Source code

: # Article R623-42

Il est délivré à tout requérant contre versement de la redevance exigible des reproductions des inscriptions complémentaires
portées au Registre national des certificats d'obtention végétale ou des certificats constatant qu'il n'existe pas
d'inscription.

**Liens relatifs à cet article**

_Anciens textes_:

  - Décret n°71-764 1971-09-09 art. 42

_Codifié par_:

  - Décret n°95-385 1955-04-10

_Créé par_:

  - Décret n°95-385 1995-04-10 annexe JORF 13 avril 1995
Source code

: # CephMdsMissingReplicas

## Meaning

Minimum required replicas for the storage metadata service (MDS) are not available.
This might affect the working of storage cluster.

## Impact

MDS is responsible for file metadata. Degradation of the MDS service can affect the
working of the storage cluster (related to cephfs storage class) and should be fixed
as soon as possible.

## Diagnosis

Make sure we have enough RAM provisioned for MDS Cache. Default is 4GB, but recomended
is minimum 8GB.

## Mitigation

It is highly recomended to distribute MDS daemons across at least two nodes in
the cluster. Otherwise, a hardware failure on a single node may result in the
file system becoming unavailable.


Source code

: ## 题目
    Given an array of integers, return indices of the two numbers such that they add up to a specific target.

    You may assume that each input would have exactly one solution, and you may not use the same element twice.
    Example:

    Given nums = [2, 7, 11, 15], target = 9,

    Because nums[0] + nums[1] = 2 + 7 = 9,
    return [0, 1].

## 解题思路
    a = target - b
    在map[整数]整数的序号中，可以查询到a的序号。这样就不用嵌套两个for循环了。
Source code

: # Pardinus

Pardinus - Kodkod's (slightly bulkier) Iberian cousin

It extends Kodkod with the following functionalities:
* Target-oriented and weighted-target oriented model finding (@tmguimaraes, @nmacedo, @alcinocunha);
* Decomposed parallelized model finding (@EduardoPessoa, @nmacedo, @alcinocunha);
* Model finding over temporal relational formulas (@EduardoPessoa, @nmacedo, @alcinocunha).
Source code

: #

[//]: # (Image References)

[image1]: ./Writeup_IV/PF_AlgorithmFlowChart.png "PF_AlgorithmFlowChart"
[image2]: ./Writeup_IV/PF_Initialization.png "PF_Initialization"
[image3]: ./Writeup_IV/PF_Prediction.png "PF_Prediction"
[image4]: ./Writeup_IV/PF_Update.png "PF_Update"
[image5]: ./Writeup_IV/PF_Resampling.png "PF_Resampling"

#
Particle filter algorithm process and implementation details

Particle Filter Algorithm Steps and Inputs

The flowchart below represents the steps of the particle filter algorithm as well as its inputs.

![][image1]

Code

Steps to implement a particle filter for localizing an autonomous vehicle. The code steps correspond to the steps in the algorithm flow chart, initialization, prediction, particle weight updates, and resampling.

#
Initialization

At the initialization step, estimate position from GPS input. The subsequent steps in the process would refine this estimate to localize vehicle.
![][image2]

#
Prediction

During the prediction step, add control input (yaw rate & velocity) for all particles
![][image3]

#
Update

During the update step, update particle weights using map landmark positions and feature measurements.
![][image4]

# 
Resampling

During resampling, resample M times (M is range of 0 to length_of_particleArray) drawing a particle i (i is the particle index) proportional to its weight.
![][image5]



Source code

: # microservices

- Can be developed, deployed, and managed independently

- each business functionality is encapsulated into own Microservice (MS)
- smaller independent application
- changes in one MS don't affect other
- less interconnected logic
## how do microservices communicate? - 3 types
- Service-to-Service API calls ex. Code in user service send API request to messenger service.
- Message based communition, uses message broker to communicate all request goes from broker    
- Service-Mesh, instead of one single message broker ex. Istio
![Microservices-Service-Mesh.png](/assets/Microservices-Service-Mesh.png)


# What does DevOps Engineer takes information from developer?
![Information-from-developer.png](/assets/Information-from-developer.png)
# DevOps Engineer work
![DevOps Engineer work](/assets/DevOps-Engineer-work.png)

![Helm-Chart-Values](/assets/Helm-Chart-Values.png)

#####

▶ **YOUR TASK**
Check every line of the data above for the string "would", and copy those that have it.

▶ **TASK RESULT**
    You may assume that each input would have exactly one solution, and you may not use the same element twice.
At the initialization step, estimate position from GPS input. The subsequent steps in the process would refine this estimate to localize vehicle.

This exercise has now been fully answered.